Collaboration entre MG et services d’urgence hospitaliers en Wallonie : la concertation proposée par le GBO mise en œuvre par le Cabinet
Flash-info 20/26, publié le 23/04/26
Dans un souci de vous tenir informés en temps réel de nos actions, nous souhaitons partager avec vous une nouvelle initiative du GBO en matière de concertation sur l’organisation de la garde en Région wallonne, en parallèle des discussions en cours concernant la garde et le 1733 au niveau fédéral.
Il apparaît aujourd’hui urgent et essentiel d’affiner la collaboration entre les services d’urgence hospitaliers et la garde de médecine générale. Partant du constat que bon nombre de méconnaissances, voire de malentendus, persistent entre médecins généralistes et médecins des services d’urgence des hôpitaux, le GBO a proposé au sein du Groupe de travail « médecine générale » du Cabinet Coppieters d’organiser une rencontre entre représentants des généralistes (syndicats médicaux, SSMG, FAGW, FMM) et urgentistes.
Nous remercions le Ministre Coppieters d’avoir permis la tenue de cette première rencontre, organisée le 22 avril 2026. Celle-ci avait pour objectif de croiser les points de vue et d’identifier ensemble des pistes concrètes d’amélioration de la collaboration entre la garde de médecine générale et les services d’urgence. Nous remercions également les représentants du Cabinet en charge de la première ligne et du secteur hospitalier, qui ont présidé cette réunion, ainsi que les représentants de l’AViQ pour leur participation.

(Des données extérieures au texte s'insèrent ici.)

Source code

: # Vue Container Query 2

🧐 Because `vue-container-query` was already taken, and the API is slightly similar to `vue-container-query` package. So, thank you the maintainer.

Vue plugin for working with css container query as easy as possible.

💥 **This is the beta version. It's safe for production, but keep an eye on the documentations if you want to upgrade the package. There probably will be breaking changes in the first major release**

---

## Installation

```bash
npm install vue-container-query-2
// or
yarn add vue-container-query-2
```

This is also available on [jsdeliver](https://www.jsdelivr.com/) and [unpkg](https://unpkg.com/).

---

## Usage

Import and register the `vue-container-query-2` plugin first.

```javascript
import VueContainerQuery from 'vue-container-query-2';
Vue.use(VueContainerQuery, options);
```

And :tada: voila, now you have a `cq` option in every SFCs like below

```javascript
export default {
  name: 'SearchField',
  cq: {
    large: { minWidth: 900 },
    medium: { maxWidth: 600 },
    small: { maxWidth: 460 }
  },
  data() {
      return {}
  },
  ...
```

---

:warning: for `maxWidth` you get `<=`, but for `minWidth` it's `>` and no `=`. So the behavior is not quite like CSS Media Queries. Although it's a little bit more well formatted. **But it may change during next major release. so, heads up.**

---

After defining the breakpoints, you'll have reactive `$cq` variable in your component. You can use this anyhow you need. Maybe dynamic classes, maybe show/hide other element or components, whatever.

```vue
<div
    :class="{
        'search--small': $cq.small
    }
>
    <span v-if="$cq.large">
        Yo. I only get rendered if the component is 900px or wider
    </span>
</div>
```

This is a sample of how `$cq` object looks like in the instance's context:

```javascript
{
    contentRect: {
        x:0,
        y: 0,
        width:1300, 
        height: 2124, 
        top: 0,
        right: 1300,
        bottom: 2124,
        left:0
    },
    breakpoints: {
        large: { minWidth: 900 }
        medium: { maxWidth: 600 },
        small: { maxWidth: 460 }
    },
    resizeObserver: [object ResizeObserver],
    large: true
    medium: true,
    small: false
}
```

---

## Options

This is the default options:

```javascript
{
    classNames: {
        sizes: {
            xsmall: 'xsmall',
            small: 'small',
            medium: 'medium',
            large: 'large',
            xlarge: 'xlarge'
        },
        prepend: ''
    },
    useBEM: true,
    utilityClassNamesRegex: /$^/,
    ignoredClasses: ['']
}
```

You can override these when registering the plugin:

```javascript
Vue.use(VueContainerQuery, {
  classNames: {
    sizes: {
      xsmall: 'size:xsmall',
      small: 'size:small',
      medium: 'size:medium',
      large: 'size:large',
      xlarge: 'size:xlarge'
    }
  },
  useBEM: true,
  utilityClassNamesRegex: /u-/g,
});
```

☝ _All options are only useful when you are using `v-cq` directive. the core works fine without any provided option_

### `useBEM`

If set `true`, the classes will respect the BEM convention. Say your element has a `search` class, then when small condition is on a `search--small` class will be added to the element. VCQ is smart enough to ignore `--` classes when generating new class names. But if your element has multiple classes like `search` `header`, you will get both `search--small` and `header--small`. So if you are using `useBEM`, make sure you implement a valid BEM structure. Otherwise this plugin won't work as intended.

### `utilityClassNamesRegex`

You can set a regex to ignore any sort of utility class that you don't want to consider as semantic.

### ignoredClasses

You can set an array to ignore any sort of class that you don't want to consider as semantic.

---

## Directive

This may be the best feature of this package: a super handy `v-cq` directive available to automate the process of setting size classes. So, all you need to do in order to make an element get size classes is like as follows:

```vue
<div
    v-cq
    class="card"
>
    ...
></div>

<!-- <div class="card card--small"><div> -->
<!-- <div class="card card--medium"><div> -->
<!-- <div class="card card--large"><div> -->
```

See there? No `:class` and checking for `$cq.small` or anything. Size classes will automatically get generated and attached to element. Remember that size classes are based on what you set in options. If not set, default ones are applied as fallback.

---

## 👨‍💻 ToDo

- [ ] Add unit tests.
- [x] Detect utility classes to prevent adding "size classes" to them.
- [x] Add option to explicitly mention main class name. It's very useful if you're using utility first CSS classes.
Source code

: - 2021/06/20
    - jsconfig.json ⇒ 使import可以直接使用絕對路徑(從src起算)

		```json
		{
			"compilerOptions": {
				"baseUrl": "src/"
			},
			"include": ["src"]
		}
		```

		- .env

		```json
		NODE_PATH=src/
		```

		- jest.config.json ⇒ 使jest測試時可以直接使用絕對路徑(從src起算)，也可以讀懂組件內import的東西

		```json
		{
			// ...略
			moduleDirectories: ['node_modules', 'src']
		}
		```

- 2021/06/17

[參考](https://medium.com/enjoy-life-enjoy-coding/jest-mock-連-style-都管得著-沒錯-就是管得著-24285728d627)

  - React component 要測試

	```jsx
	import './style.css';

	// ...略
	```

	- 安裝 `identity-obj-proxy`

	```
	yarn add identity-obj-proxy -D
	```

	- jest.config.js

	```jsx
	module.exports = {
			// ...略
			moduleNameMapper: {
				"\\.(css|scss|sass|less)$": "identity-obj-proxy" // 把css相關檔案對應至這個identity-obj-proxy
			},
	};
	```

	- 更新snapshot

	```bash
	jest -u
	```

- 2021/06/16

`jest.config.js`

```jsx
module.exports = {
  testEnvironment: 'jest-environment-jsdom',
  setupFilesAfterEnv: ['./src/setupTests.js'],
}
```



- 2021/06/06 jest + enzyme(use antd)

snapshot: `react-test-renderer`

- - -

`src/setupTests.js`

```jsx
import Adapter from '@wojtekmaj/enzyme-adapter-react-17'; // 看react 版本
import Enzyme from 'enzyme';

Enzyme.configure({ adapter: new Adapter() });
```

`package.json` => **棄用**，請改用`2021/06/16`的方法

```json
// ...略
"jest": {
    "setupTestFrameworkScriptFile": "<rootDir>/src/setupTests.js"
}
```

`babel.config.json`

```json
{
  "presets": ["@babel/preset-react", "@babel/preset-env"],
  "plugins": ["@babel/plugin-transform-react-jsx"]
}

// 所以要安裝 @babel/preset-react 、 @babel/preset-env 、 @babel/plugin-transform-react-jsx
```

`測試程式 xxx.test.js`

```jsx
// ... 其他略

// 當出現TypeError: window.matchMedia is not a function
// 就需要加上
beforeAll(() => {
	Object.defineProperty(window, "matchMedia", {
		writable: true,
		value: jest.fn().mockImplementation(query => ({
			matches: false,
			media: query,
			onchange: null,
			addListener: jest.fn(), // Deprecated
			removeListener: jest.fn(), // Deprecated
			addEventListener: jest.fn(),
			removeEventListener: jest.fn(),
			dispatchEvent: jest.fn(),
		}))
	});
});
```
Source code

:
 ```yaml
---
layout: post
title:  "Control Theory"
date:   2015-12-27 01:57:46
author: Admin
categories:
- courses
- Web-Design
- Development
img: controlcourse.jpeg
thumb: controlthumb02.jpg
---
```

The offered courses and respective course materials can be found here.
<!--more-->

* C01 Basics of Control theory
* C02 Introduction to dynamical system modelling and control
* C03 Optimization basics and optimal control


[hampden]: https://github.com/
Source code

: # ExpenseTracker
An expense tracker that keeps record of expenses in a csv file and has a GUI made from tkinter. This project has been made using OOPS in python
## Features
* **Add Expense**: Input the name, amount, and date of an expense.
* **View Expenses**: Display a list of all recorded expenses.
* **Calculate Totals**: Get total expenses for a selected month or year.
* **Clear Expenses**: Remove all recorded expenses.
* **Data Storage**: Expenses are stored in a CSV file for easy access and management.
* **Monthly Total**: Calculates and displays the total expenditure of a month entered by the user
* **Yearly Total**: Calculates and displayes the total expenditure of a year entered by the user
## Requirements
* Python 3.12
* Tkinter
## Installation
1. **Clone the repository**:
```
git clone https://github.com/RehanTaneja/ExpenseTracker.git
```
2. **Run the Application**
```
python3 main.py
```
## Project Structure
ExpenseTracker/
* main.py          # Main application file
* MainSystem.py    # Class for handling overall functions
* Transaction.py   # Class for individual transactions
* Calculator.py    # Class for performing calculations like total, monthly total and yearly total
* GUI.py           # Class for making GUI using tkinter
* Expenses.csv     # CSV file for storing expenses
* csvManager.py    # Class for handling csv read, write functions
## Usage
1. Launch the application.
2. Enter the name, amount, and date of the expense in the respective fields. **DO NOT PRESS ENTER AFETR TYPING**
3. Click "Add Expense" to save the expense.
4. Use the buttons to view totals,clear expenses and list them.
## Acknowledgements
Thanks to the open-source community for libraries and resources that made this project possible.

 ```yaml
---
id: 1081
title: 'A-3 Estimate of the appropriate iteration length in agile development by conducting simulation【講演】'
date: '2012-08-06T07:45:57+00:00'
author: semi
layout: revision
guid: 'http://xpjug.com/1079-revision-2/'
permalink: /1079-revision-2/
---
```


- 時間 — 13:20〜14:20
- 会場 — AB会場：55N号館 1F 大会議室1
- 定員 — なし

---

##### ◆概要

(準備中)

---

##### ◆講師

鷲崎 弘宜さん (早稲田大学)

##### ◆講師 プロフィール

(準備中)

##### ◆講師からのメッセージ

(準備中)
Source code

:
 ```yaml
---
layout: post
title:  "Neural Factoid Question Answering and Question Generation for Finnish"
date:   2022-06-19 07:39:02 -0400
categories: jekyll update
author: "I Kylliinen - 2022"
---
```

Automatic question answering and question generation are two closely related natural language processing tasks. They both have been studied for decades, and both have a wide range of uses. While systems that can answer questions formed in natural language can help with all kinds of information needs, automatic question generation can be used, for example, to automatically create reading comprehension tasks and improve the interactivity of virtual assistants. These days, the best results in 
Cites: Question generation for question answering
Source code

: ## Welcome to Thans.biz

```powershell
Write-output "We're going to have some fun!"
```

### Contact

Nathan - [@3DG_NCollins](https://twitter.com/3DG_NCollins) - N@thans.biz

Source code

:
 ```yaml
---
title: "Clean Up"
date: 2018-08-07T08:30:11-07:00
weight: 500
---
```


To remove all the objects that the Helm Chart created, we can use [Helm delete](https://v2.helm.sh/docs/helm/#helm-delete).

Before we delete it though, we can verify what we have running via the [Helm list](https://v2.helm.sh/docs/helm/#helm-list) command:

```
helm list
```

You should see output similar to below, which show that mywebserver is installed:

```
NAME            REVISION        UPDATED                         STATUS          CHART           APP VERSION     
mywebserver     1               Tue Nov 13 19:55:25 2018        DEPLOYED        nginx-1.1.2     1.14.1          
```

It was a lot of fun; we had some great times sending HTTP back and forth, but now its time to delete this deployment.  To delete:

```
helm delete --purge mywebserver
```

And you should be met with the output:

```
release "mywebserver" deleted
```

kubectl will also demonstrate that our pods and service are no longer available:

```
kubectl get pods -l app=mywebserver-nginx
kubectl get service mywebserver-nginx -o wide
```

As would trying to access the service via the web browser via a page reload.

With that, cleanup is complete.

Au vu de la qualité des échanges, qui se sont déroulés dans un climat de respect mutuel, et de l’importance des enjeux, il a été décidé de poursuivre cette dynamique.
Le GBO, en collaboration avec le Collège de Médecine Générale (CMG), appelle les autorités à mettre rapidement en place un cadre de concertation au niveau de la Région wallonne. Celui-ci devra permettre d’aborder, avec les urgentistes, l’organisation de la garde sur le territoire wallon, en articulation avec les réflexions menées au niveau fédéral sur la garde et la réforme du paysage hospitalier.
L’optimisation de cette collaboration est indispensable pour concilier plusieurs exigences : une organisation uniforme de la garde à l’échelle nationale, la sécurité et la qualité des soins, ainsi que la faisabilité pratique sur un terrain non homogène dont les particularités locales doivent être prises en compte.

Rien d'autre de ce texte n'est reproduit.